– А какой он – Ленин? – приставал собеседник. И значительный интерес на лице нарисовал.

– Как те сказать. Ну, росточка он небольшого, но шустрый. Бывало, приедешь на работу в Администрацию президента…

– А где это?

– Да там, где раньше Наркомпром был.

– А-а, – понимающе протянул новый знакомый.

– Только пройдёшь пропускную процедуру, только переоденешься. Смотришь, а тебе навстречу по коридору Ленин с чайником идёт. А чайник у него, как у Серёги. Ну ты, Сань, знаешь, – обратился Михалыч за подтверждением к Гуттеру, – какой у Серёги чайник.

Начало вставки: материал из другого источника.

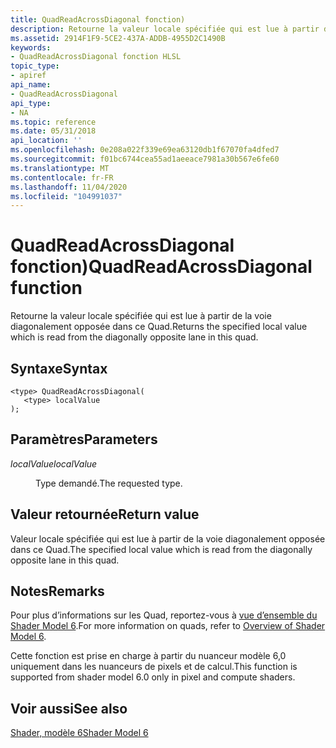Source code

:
 ```yaml
---
title: QuadReadAcrossDiagonal fonction)
description: Retourne la valeur locale spécifiée qui est lue à partir de la voie diagonalement opposée dans ce Quad.
ms.assetid: 2914F1F9-5CE2-437A-ADDB-4955D2C1490B
keywords:
- QuadReadAcrossDiagonal fonction HLSL
topic_type:
- apiref
api_name:
- QuadReadAcrossDiagonal
api_type:
- NA
ms.topic: reference
ms.date: 05/31/2018
api_location: ''
ms.openlocfilehash: 0e208a022f339e69ea63120db1f67070fa4dfed7
ms.sourcegitcommit: f01bc6744cea55ad1aeeace7981a30b567e6fe60
ms.translationtype: MT
ms.contentlocale: fr-FR
ms.lasthandoff: 11/04/2020
ms.locfileid: "104991037"
---
```

# <a name="quadreadacrossdiagonal-function"></a><span data-ttu-id="0efc1-104">QuadReadAcrossDiagonal fonction)</span><span class="sxs-lookup"><span data-stu-id="0efc1-104">QuadReadAcrossDiagonal function</span></span>

<span data-ttu-id="0efc1-105">Retourne la valeur locale spécifiée qui est lue à partir de la voie diagonalement opposée dans ce Quad.</span><span class="sxs-lookup"><span data-stu-id="0efc1-105">Returns the specified local value which is read from the diagonally opposite lane in this quad.</span></span>

## <a name="syntax"></a><span data-ttu-id="0efc1-106">Syntaxe</span><span class="sxs-lookup"><span data-stu-id="0efc1-106">Syntax</span></span>


``` syntax
<type> QuadReadAcrossDiagonal(
   <type> localValue
);
```



## <a name="parameters"></a><span data-ttu-id="0efc1-107">Paramètres</span><span class="sxs-lookup"><span data-stu-id="0efc1-107">Parameters</span></span>

<dl> <dt>

<span data-ttu-id="0efc1-108">*localValue*</span><span class="sxs-lookup"><span data-stu-id="0efc1-108">*localValue*</span></span> 
</dt> <dd>

<span data-ttu-id="0efc1-109">Type demandé.</span><span class="sxs-lookup"><span data-stu-id="0efc1-109">The requested type.</span></span>

</dd> </dl>

## <a name="return-value"></a><span data-ttu-id="0efc1-110">Valeur retournée</span><span class="sxs-lookup"><span data-stu-id="0efc1-110">Return value</span></span>

<span data-ttu-id="0efc1-111">Valeur locale spécifiée qui est lue à partir de la voie diagonalement opposée dans ce Quad.</span><span class="sxs-lookup"><span data-stu-id="0efc1-111">The specified local value which is read from the diagonally opposite lane in this quad.</span></span>

## <a name="remarks"></a><span data-ttu-id="0efc1-112">Notes</span><span class="sxs-lookup"><span data-stu-id="0efc1-112">Remarks</span></span>

<span data-ttu-id="0efc1-113">Pour plus d’informations sur les Quad, reportez-vous à [vue d’ensemble du Shader Model 6](hlsl-shader-model-6-0-features-for-direct3d-12.md).</span><span class="sxs-lookup"><span data-stu-id="0efc1-113">For more information on quads, refer to [Overview of Shader Model 6](hlsl-shader-model-6-0-features-for-direct3d-12.md).</span></span>

<span data-ttu-id="0efc1-114">Cette fonction est prise en charge à partir du nuanceur modèle 6,0 uniquement dans les nuanceurs de pixels et de calcul.</span><span class="sxs-lookup"><span data-stu-id="0efc1-114">This function is supported from shader model 6.0 only in pixel and compute shaders.</span></span>



 

## <a name="see-also"></a><span data-ttu-id="0efc1-115">Voir aussi</span><span class="sxs-lookup"><span data-stu-id="0efc1-115">See also</span></span>

<dl> <dt>

[<span data-ttu-id="0efc1-116">Shader, modèle 6</span><span class="sxs-lookup"><span data-stu-id="0efc1-116">Shader Model 6</span></span>](shader-model-6-0.md)
</dt> </dl>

– Да-а, знаю. Копчёный, как у шахтёра лампа.

– Вот-вот, – заручившись поддержкой своей правды, продолжал Михалыч. – Идёт, меня увидит и обязательно спросит: «Как дела, товарищ Михалыч? Не тяжела ли работа?» – «Да нет, – говорю, – не тяжела. Всё нормально. Справимся, товарищ Ленин». – «Не желаете ли горячего чая, товарищ Михалыч?»

– А какой у Ленина чай, «Ахмад»? – спросил кто-то из слушавших.

– Да нет, морковный, как всегда.

– Морковный – это хорошо. Это даже лучше рассола. Морковь оттяжку даёт, – и собеседник сделал важное лицо от своих значительных знаний.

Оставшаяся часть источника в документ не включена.